Au groupe Axa, implanté sur le contient africain, on attend toujours la sortie d’un autre produit. Chez eux, une assurance pour 3 mois coûtait 198 euros avec une garantie limitée à 7 500 euros. “ Ces mesures vont être complètement dissuasives pour les Africains qui voudront venir en France ”, conclut le Groupe d’information et de soutien des immigrés (GISTI) à Paris. Les candidats au visa doivent déjà débourser 30 à 50 euros pour l’obtention de l’assurance, présenter le billet d’avion ainsi qu’une certaine somme d’argent aux autorités consulaires françaises.
Le Maire dispose d’une marge de manœuvre
La mairie du 20ème arrondissement à Paris, où résident de nombreux immigrés, compterait entre 100 et 200 demandes d’hébergement de moins qu’en janvier 2004. “ Les gens râlent surtout sur le nombre de documents à fournir, ce qui engendre des retards. Mais la question des ressources de l’hébergeant est problématique. La politique de la mairie est d’appliquer des critères moins stricts que ceux demandés. Par exemple, nous demandons au minimum 10 000 euros de ressources annuelles au résident. Nous avons même traité des dossiers avec des revenus inférieurs ”, explique un agent du Bureau des affaires générales de la mairie.

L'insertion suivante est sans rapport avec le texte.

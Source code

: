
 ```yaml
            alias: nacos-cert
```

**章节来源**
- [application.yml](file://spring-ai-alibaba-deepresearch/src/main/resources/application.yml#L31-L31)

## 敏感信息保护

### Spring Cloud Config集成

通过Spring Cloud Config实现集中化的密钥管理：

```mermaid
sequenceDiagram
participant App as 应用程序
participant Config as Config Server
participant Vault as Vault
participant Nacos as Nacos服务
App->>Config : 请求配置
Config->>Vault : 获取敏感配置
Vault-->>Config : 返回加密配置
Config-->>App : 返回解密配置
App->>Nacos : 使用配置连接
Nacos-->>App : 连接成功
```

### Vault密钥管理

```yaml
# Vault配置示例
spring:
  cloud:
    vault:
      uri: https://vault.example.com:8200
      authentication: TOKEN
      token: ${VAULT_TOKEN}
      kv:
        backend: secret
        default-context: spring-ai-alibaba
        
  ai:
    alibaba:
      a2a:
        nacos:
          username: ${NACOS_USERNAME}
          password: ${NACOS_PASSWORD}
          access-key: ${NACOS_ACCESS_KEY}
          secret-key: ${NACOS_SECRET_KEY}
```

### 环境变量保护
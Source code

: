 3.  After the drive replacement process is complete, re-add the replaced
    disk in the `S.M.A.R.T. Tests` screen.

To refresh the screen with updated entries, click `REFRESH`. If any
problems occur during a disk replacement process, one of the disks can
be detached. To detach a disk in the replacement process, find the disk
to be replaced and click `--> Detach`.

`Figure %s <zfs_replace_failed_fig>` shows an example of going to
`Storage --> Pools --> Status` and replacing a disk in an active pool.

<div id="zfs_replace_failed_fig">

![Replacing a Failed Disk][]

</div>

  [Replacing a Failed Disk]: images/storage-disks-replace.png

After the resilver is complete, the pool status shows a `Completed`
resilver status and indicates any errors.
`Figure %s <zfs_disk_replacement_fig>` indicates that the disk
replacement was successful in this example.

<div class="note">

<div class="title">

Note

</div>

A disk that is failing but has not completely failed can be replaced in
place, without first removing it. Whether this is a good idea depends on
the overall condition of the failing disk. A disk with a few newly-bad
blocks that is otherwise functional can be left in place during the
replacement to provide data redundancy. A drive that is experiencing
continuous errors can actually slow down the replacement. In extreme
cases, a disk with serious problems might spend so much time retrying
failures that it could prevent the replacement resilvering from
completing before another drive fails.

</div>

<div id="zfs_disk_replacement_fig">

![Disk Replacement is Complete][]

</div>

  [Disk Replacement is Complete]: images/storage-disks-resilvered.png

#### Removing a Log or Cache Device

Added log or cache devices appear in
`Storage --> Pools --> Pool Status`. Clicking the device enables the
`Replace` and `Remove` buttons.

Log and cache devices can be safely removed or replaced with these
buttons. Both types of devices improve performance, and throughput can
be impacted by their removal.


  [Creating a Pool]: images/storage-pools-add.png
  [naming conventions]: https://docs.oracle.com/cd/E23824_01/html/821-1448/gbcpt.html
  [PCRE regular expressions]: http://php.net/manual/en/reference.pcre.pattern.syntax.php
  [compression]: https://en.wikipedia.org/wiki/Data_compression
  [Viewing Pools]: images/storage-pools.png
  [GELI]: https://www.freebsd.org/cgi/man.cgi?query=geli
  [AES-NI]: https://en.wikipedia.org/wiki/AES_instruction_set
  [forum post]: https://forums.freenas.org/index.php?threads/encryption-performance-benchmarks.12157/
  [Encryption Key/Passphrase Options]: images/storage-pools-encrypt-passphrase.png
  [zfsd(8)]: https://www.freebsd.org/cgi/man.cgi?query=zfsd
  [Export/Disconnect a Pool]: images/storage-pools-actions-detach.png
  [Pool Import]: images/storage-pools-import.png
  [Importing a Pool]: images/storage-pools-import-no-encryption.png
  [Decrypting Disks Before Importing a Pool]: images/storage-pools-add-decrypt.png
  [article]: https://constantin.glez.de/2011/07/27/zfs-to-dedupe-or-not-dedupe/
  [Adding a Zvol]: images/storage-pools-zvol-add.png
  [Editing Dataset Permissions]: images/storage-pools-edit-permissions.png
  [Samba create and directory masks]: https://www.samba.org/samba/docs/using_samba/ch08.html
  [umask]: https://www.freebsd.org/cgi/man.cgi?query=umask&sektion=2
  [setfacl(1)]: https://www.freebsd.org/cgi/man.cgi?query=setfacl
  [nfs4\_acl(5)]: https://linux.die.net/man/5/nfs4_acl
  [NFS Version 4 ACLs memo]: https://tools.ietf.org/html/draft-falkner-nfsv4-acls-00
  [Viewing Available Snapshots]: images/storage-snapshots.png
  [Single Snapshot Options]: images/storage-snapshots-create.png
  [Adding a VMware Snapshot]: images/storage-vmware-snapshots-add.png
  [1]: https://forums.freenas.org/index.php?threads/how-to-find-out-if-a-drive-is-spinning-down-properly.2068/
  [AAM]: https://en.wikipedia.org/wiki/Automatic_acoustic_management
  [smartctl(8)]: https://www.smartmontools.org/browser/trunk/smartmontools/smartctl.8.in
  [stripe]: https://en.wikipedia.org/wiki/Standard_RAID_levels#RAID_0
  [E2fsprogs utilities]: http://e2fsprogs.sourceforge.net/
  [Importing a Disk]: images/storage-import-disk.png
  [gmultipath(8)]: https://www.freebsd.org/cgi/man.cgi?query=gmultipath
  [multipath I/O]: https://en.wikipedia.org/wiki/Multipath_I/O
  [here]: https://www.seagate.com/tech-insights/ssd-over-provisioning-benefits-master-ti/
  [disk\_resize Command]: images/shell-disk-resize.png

“ La mairie de Paris avait envoyé comme consigne de ne pas inclure dans les revenus ceux issus de la Caisse d’allocation familiale (CAF), ce que nous faisons quand même pour élever le barème. Jusqu’à l’application du nouveau dispositif, nous n’avons jamais refusé un dossier. Aujourd’hui, certains risquent d’être renvoyés pour des problèmes de surface et de revenus trop peu importants. Nous sommes obligés d’appliquer la loi. Cependant le maire garde une liberté de manœuvre quant à l’acceptation ou non de l’attestation ”, ajoute l’agent. L’issue des dossiers dépend donc beaucoup de l’élu, de ses choix politiques ou de ses opinions. Mais un recours est possible auprès du Préfet dans les deux mois suivant le refus.
Seules deux catégories de personnes pourront être dispensées du justificatif d’hébergement : les étrangers souhaitant faire un séjour en France à caractère humanitaire ou d’échange culturel. Et ceux qui doivent s’y rendre pour des raisons médicales ou pour les obsèques d’un proche. Par ailleurs, il est désormais possible de s’y prendre un an à l’avance, au lieu de six mois auparavant, pour faire une demande d’attestation d’hébergement.